9Ces injonctions contradictoires auxquelles il faut ajouter les différents registres présentés par les rubriques variées ne doivent pas pour autant masquer les profondes évolutions de la presse féminine au cours du second XXe siècle. Mesurer la manière dont les magazines féminins ont accompagné les transformations sociales, culturelles et politiques touchant les rapports de genre n’est cependant pas simple. Comment mesurer, par exemple, la part de féminisme – qui est un discours spécifique sur le genre – exprimée dans cette presse ? Les années 1960 et 1970 marquent indéniablement un tournant dans la mesure où le féminisme devient à la fois un sujet et une ligne éditoriale, en particulier autour d’un certain nombre de sujets clés : la contraception et l’avortement, la place des femmes en politique, la vie professionnelle. Le renouveau du mouvement féministe dans la société semble trouver un écho dans les principaux titres de la presse féminine en particulier grâce à une nouvelle génération de femmes journalistes sensibles aux arguments du Mouvement de libération des femmes. Cela donne lieu à un certain nombre d’expérimentations éditoriales à la croisée de la presse féministe underground et de la culture de masse. Une presse féministe destinée à un large public émerge ainsi aux États-Unis en 1972 avec Ms Magazine et en France, de façon beaucoup plus éphémère de janvier 1978 à février 1982, avec F Magazine lancé par le groupe Expansion. Il s’agit alors de proposer une alternative aux journaux féminins en proposant un discours plus politique et ancré dans les réalités sociales afin de véhiculer des rôles de femmes plus diversifiés. Parallèlement le journal Marie-Claire propose un « cahier femme » qui constitue une sorte d’encart féministe dans le journal. Néanmoins, il n’existe pas encore d’étude systématique de ces innovations éditoriales qui permette de tirer des conclusions plus définitives sur leur impact quant aux normes de genre dans la presse féminine. S’agit-il d’une transformation durable ou d’une parenthèse ? Le travail d’Alice Lepetit sur Madame Figaro laisse à penser que la décennie 1980 est le théâtre d’un backlash, comme le suggère le sondage publié dans le premier numéro en mai 1980 et intitulé « Féminisme ? Il n’y a plus que les hommes pour y croire ! » (Lepetit, 2009 : 84).

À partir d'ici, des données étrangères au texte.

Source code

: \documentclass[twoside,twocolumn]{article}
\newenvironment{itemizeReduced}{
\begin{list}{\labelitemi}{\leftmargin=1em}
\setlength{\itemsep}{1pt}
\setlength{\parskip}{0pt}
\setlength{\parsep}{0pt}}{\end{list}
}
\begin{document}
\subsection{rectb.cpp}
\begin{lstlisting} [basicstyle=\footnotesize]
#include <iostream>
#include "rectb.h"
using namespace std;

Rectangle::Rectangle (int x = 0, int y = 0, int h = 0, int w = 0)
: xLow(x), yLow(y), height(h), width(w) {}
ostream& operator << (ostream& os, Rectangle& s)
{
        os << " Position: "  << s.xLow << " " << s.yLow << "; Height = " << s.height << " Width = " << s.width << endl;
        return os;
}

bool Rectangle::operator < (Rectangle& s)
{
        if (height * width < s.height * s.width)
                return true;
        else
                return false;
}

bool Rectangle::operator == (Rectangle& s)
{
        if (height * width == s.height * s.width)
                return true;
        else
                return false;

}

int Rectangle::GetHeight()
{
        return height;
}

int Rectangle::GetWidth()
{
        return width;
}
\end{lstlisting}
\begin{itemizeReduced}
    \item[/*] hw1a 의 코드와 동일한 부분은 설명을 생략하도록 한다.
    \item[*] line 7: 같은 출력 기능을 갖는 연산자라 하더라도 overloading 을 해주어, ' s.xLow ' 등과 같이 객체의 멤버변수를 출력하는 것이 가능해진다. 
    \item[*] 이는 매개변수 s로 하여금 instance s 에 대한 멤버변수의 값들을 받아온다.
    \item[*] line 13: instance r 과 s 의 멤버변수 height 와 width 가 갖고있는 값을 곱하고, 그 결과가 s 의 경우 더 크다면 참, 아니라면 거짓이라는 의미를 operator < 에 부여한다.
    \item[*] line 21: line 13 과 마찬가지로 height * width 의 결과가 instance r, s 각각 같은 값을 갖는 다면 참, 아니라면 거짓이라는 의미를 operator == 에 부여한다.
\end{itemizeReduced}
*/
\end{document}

10La presse féminine est donc un objet de recherche encore sous exploré, que les études de genre peuvent dynamiser. L’analyse des stéréotypes et des normes est une piste particulièrement heuristique. Tout comme la publicité (Kunert, 2010) ou la télévision (Biscarrat, 2012), la presse féminine est une « technologie de genre », pour reprendre l’expression de Teresa de Lauretis (2007) : c’est une façon de représenter et de se représenter la relation des sexes qui, par l’itération, produit le genre de façon performative. Des études en réception permettent néanmoins de percevoir les négociations à l’œuvre. En outre, comme Stéphanie Kunert l’a fait pour la publicité, on ne peut analyser le discours des journaux féminins sans les mettre en relation avec les discours critiques sur ce média, discours critiques qui sont interprétés et adaptés par les journaux féminins en retour. À ce titre, une inconnue demeure pour nuancer une vision trop figée de ce média : les journalistes. Une sociohistoire de ce segment de la profession serait particulièrement éclairante pour comprendre comment, très concrètement, le genre se fabrique.
Bibliographie
BISCARRAT L., « Une approche du média télévisuel par le genre », in Problématisation et méthodologie de recherche. Actes des Journées doctorales 2011. Bordeaux, 30-31 mars 2011, Société française des Sciences de l’Information et de la Communication, 2012, pp.31-41.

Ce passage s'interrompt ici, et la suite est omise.